How to complete this task. Retrieve each line that contains the word "Also" from the entries below.

Collection entries:
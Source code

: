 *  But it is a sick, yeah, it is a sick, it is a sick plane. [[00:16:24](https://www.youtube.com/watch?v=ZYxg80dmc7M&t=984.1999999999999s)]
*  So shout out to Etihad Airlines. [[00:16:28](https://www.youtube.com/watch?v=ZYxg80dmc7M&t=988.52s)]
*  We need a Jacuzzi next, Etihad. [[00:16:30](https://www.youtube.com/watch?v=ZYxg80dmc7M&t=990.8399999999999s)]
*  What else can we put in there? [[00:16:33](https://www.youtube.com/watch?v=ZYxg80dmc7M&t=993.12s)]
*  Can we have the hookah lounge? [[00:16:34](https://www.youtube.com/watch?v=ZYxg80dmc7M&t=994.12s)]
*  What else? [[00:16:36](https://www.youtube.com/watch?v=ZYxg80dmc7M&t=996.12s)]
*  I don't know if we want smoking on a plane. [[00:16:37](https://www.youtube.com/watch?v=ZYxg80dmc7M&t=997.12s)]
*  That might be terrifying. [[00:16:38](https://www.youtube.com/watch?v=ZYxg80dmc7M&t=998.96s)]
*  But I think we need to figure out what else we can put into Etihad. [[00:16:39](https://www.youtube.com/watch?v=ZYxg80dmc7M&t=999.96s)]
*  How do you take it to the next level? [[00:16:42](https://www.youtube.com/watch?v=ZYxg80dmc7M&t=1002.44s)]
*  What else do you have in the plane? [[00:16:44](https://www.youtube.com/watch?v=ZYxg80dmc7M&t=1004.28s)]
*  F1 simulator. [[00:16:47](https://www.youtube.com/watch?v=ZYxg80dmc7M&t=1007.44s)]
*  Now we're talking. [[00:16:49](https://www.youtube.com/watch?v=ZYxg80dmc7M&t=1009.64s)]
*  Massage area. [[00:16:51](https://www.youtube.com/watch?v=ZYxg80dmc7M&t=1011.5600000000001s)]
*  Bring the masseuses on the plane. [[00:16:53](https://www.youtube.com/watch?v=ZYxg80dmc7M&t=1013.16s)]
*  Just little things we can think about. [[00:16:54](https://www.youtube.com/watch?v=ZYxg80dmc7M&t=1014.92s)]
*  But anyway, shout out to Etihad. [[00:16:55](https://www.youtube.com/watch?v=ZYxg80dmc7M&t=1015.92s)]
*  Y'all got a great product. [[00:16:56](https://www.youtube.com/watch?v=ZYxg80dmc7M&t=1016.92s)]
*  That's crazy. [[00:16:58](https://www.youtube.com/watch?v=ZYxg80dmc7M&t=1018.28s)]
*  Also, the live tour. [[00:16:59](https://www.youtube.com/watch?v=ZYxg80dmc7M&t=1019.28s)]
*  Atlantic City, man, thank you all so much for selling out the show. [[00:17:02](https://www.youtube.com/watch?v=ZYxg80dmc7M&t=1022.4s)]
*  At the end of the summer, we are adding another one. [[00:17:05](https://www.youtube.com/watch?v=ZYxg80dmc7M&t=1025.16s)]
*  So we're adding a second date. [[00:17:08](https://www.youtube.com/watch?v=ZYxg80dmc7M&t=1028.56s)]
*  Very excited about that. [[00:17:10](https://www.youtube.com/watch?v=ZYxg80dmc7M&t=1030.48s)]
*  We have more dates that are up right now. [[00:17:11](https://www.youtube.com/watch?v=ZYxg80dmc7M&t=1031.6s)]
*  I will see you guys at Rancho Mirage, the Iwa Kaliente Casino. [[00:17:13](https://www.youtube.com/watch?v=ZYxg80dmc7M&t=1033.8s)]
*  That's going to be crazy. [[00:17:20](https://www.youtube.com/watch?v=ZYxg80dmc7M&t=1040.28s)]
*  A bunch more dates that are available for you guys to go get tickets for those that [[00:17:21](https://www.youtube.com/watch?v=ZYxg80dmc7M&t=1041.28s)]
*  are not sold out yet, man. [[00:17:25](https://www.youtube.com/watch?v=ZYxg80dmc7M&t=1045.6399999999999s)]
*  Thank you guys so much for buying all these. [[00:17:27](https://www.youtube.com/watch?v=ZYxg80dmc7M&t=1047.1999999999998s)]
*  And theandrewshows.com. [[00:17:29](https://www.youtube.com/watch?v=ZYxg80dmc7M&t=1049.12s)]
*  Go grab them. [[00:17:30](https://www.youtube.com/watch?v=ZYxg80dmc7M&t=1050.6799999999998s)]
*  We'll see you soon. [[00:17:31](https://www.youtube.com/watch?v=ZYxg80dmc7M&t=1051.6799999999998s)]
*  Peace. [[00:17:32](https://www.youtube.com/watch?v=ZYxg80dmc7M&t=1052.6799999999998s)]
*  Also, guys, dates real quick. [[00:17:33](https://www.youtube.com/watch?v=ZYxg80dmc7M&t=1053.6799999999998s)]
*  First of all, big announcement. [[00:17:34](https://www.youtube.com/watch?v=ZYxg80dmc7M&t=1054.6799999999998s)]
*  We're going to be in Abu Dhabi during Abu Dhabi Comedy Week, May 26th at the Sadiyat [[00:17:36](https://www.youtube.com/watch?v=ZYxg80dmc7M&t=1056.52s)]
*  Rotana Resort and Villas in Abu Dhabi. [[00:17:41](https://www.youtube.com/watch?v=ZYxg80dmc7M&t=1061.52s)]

Your response.
*  Also, the live tour. [[00:16:59](https://www.youtube.com/watch?v=ZYxg80dmc7M&t=1019.28s)]
*  Also, guys, dates real quick. [[00:17:33](https://www.youtube.com/watch?v=ZYxg80dmc7M&t=1053.6799999999998s)]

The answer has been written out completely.